Unless you are doing massive compendiums, I recommend just to babysit things by the first author. Think collaborative writing programs or tracking are more of a pain than they are worth.
Have anyone sending proposed edits do so in MS Word with track changes. To you, first author, directly, not to the group. Use separate mailings, not group ones, to avoid reply all spam. Sometimes, they will need to send numbered suggestions or the like, but just process those than.
Use numbered version control for the files for each generation of the paper. Compile the suggested edits, drafts, reviews etc. in an electronic folder (subfolders if needed.) I really doubt you need to go back to the suggested edits much, especially if you process things in turn, but at least they are there. If people don't rename the Word file (often they won't) than you do so when you save (usually with some name and date associated with the review/collaborator). If they have emails with edits or the like save those into the folder also or into Word files (again renaming to be clear).

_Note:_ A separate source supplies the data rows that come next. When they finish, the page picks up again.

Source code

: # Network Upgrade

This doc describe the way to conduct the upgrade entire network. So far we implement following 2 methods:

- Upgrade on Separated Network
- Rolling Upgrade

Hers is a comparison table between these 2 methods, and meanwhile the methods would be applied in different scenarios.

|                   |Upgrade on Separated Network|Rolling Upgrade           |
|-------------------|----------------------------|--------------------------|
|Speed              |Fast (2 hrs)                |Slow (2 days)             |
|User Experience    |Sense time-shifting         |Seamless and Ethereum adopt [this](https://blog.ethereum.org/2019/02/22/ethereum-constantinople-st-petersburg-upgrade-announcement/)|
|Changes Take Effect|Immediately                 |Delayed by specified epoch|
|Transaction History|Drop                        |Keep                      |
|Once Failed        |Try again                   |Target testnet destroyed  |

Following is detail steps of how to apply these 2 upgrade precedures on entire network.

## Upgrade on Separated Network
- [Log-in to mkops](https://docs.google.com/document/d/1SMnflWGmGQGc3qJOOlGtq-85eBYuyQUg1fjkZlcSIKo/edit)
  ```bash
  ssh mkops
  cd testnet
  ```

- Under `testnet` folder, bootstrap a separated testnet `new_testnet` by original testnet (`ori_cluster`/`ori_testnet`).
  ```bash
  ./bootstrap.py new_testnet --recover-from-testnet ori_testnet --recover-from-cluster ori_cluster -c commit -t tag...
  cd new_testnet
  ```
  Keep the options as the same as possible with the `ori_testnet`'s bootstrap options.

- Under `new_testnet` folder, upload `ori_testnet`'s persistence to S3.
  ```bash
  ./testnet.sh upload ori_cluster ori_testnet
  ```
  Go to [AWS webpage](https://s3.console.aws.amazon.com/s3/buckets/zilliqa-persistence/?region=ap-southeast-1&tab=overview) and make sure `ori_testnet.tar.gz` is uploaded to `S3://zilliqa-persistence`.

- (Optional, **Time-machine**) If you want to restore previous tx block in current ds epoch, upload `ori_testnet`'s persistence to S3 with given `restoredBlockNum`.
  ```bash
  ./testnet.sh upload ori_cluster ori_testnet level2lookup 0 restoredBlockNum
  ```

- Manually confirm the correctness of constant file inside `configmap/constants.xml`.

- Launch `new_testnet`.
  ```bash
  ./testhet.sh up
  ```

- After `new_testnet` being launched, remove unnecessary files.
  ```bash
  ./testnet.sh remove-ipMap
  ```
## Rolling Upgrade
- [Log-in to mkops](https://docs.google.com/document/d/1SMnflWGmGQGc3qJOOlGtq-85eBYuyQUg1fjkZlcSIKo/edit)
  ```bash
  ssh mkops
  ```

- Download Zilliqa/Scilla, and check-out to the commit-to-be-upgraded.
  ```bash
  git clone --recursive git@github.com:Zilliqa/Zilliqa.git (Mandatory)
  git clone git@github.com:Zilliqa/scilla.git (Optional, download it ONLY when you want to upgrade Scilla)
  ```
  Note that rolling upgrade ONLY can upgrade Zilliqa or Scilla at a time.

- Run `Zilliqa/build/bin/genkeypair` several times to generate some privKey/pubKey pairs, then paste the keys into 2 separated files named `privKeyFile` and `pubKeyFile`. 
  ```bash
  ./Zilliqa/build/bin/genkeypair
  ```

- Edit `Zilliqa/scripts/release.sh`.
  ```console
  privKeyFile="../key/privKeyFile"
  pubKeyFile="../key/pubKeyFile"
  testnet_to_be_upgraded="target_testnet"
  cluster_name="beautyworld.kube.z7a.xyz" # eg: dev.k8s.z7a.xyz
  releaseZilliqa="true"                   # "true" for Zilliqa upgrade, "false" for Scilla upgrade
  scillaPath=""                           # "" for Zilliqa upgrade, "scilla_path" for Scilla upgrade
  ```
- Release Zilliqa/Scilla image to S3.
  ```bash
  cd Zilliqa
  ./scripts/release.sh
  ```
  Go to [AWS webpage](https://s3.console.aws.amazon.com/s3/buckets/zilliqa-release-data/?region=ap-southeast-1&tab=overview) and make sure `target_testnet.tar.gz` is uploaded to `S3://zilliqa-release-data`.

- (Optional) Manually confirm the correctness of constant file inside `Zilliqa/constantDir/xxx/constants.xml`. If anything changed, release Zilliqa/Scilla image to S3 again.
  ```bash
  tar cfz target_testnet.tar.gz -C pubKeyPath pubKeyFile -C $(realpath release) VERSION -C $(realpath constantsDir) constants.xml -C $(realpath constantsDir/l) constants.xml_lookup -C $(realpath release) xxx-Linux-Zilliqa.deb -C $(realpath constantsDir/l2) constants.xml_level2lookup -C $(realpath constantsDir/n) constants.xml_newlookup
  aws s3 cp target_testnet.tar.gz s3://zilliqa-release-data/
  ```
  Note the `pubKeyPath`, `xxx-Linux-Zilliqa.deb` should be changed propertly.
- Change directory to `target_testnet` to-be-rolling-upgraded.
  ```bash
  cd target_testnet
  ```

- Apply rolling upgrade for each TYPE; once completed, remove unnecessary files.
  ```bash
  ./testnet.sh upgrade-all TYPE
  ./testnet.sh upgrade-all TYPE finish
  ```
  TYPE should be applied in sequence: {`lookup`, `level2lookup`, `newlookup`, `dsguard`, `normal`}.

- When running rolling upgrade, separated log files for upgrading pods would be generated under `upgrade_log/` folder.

Resist the impulse to let a paper become a committee report. Have a clear leader (first author) and make decisions. It is fine that reviewers or collaborators got to make suggested edits, but you should view that as enough of a gift and then make the hard decisions. Sometimes you can even blame it on conflicting edits (truthfully or not).
Of course, you should carefully consider input and use it. But DON'T be a reed in the wind. Be a leader. Papers need that. That is a gift also. Truly.
[All of this applies to joint work product in the corporate world as well. Give people a chance to "have input" so they feel a part of the process. But be an owner/leader of the end product and not a compiler.]